Mon ami Thoneau est un écrivain charmant, un observateur délicat, un auteur dramatique plein d’esprit, de grâce et de vérité. Personne ne connaît mieux que moi son talent, car il me lit toutes ses pièces, et chacune d’elles plutôt deux fois qu’une.

Je n’aime pas qu’on me lise des pièces.

Au lycée, j’étais un des élèves les moins attentifs de la classe. J’écoutais deux minutes les explications du professeur, puis je me lançais sur une autre route. Maintenant, quand on me lit des pièces, fussent-elles des chefs-d’œuvre, — j’ai déjà eu l’honneur d’entendre des chefs-d’œuvre, — j’ai toutes les peines du monde à ne pas lâcher le lecteur. Je me cramponne à lui comme un petit enfant aux jupes de sa mère. Mais la foule nous sépare ! Bientôt, nous sommes très loin l’un de l’autre. Et de nouveau, brusquement, je l’aperçois devant moi, qui lit avec passion, avec fougue, et j’ai un moment d’effarement, comme lorsqu’on se réveille le matin, dans une chambre d’hôtel, et qu’on se dit : « Où suis-je donc ? »

Mon ami Thoneau sait tout cela. Mais on dirait qu’il n’en a cure. Il aime, lui, lire ses pièces. Avant le succès de la première, avant le succès de la lecture aux artistes, avant l’heureux résultat de la lecture aux directeurs, il faut qu’il se paye des petits triomphes séparés en lisant son œuvre à chacun de ses amis. J’aime mieux, d’ailleurs, entendre ou faire semblant d’entendre une pièce en tête-à-tête avec l’auteur. Car la présence d’un tiers suffit pour faire naître en moi l’impérieuse, la tyrannique, la torturante envie de rire (qui, bien entendu, ne vient jamais nous tourmenter à l’audition des pièces comiques).

Thoneau m’avait dit : « J’ai terminé un acte nouveau. Quand désirez-vous l’entendre ? »

Quand je désirais l’entendre ?

Je répondis : « Mais tout de suite… demain… après-demain ! »

— Je viendrai après-demain matin, dit Thoneau.

— Attendez… Non… Après-demain, j’ai quelque chose… Qu’est-ce que j’ai donc, après-demain ?… J’ai quelque chose… Venez plutôt mercredi… ou jeudi. C’est cela, venez vendredi. Vous n’êtes pas superstitieux ?
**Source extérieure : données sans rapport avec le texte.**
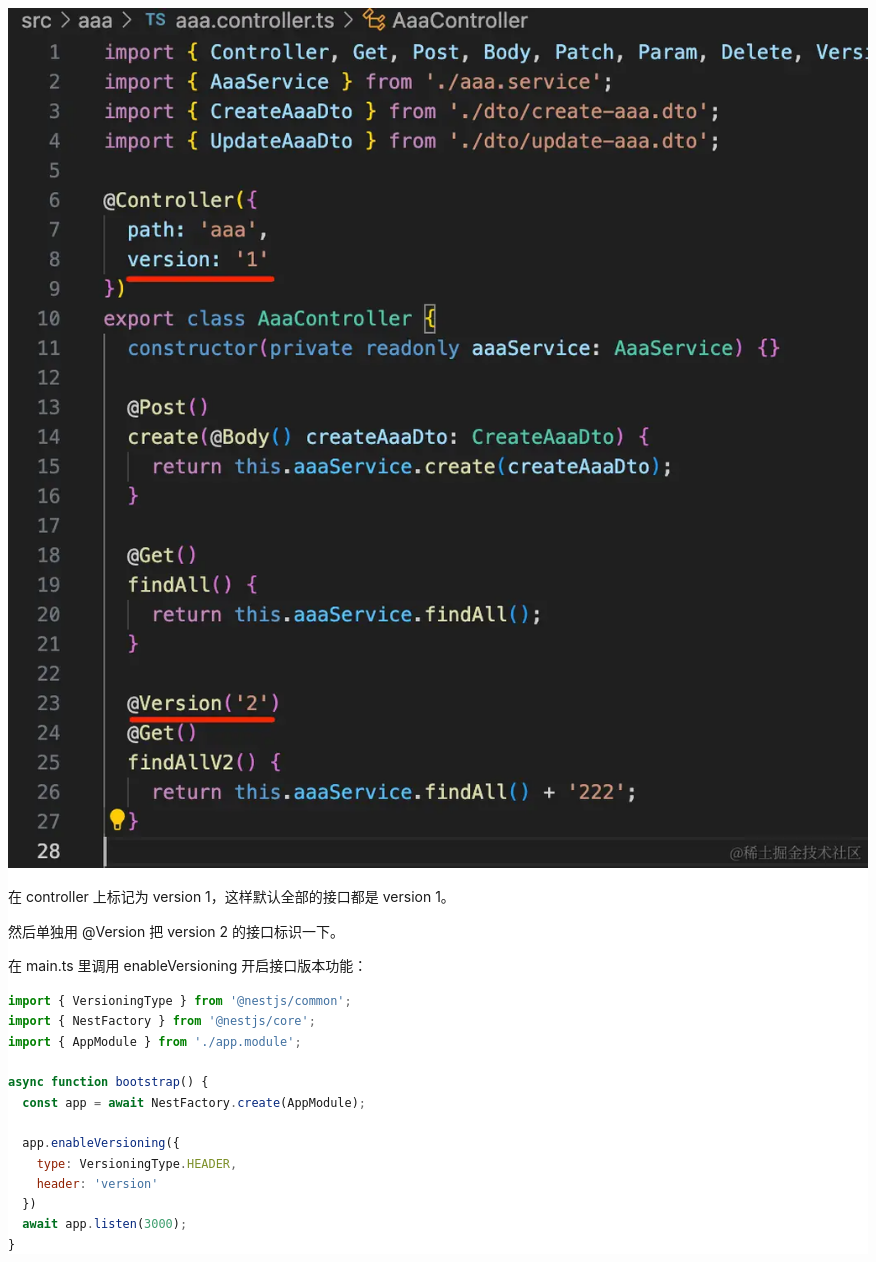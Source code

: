 ![](./images/71fbb21617ed25cc1d42803cbcedb44a.webp )

在 controller 上标记为 version 1，这样默认全部的接口都是 version 1。

然后单独用 @Version 把 version 2 的接口标识一下。

在 main.ts 里调用 enableVersioning 开启接口版本功能：

```javascript
import { VersioningType } from '@nestjs/common';
import { NestFactory } from '@nestjs/core';
import { AppModule } from './app.module';

async function bootstrap() {
  const app = await NestFactory.create(AppModule);

  app.enableVersioning({
    type: VersioningType.HEADER,
    header: 'version'
  })
  await app.listen(3000);
}
```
Il était superstitieux. Mais il préférait venir le vendredi qu’un jour plus tard.

— Je viendrai, dit-il, vendredi matin.

— Non, vendredi soir… Le matin nous serions dérangés.

Je savais très bien que je n’y échapperais pas. Mais je voulais obtenir tous les sursis. Le vendredi matin, j’écrirais un petit bleu, pour dire que je n’étais pas bien portant, et pour gagner deux ou trois jours.

Il se trouva que le vendredi matin, j’avais un très fort mal de dents. Comme je souffrais véritablement, je n’écrivis pas à Thoneau que j’étais souffrant. Il aurait cru à un mensonge. Il valait bien mieux le laisser venir, pour qu’il pût constater que j’étais vraiment malade. Alors, je dirais : « Vous voyez, je suis absolument hors d’état de vous écouter… »

Tout se passa d’abord comme je l’avais espéré. Thoneau, armé de son manuscrit, se présenta vers six heures du soir. Il me vit installé sur un fauteuil, affligé d’une fluxion indéniable, avec un rempart d’ouate autour de mes oreilles et de mon visage asymétrique.

— Mon vieux, je suis navré. Je vous ai laissé venir, parce que je pensais que ça irait mieux ! Mais ça reprend terriblement depuis une demi-heure.

— Pourtant, ça enfle, dit Thoneau, vous devriez ressentir un certain soulagement.

— En effet… Mais, j’ai un autre abcès de l’autre côté… Je suis désolé de vous avoir fait venir pour rien…

— Mais je suis content d’être venu vous voir. Je suis ennuyé seulement que vous soyez souffrant…

— Alors, à quel jour voulez-vous que nous remettions cette lecture ? Mardi ou mercredi ?

— Ce sera comme vous voudrez, cher ami !

Je ressentis à ce moment un tel soulagement que je quittai imprudemment le ton languissant que j’avais adopté. Thoneau ne manqua pas de s’en apercevoir.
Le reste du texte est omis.